» **INSTRUCTIONS FOR THE TASK**: Make an exact copy of the listing below. Pictures stay out of it.

» **EXTRACTED DATA**:
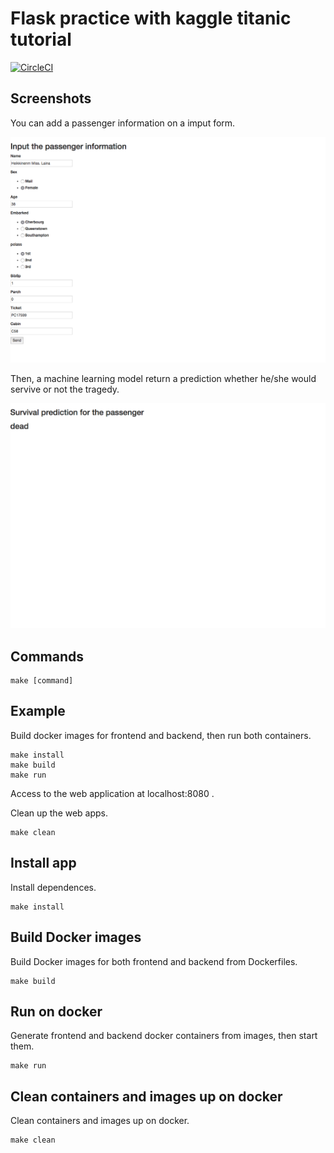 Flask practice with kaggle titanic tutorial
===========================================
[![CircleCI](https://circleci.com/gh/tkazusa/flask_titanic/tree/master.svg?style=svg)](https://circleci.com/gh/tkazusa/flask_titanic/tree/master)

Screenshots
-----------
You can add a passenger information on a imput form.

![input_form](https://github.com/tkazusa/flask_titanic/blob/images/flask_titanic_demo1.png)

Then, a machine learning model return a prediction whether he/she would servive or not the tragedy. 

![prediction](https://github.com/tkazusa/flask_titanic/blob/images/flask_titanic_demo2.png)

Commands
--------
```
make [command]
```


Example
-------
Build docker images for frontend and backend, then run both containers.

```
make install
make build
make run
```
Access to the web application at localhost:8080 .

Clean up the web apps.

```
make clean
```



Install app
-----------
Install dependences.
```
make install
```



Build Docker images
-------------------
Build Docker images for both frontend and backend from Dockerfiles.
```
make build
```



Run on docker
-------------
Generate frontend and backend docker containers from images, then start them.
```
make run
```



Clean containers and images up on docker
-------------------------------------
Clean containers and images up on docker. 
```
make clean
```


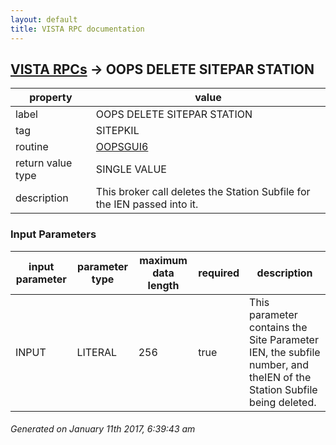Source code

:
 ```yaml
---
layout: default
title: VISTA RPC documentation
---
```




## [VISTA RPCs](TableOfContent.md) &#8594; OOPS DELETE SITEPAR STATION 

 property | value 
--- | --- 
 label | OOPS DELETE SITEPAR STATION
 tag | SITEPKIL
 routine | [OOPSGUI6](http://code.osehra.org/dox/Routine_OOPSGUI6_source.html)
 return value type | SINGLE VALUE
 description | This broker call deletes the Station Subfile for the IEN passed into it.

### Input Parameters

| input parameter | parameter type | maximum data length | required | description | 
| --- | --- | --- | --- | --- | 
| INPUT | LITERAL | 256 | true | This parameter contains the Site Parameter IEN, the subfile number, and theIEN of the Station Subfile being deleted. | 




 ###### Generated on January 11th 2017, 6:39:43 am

» **WRITTEN SOLUTION**:
 Flask practice with kaggle titanic tutorial
===========================================
[![CircleCI](https://circleci.com/gh/tkazusa/flask_titanic/tree/master.svg?style=svg)](https://circleci.com/gh/tkazusa/flask_titanic/tree/master)

Screenshots
-----------
You can add a passenger information on a imput form.

![input_form](https://github.com/tkazusa/flask_titanic/blob/images/flask_titanic_demo1.png)

Then, a machine learning model return a prediction whether he/she would servive or not the tragedy. 

![prediction](https://github.com/tkazusa/flask_titanic/blob/images/flask_titanic_demo2.png)

Commands
--------
```
make [command]
```


Example
-------
Build docker images for frontend and backend, then run both containers.

```
make install
make build
make run
```
Access to the web application at localhost:8080 .

Clean up the web apps.

```
make clean
```



Install app
-----------
Install dependences.
```
make install
```



Build Docker images
-------------------
Build Docker images for both frontend and backend from Dockerfiles.
```
make build
```



Run on docker
-------------
Generate frontend and backend docker containers from images, then start them.
```
make run
```



Clean containers and images up on docker
-------------------------------------
Clean containers and images up on docker. 
```
make clean
```


Source code

:
 ```yaml
---
layout: default
title: VISTA RPC documentation
---
```




## [VISTA RPCs](TableOfContent.md) &#8594; OOPS DELETE SITEPAR STATION 

 property | value 
--- | --- 
 label | OOPS DELETE SITEPAR STATION
 tag | SITEPKIL
 routine | [OOPSGUI6](http://code.osehra.org/dox/Routine_OOPSGUI6_source.html)
 return value type | SINGLE VALUE
 description | This broker call deletes the Station Subfile for the IEN passed into it.

### Input Parameters

| input parameter | parameter type | maximum data length | required | description | 
| --- | --- | --- | --- | --- | 
| INPUT | LITERAL | 256 | true | This parameter contains the Site Parameter IEN, the subfile number, and theIEN of the Station Subfile being deleted. | 




 ###### Generated on January 11th 2017, 6:39:43 am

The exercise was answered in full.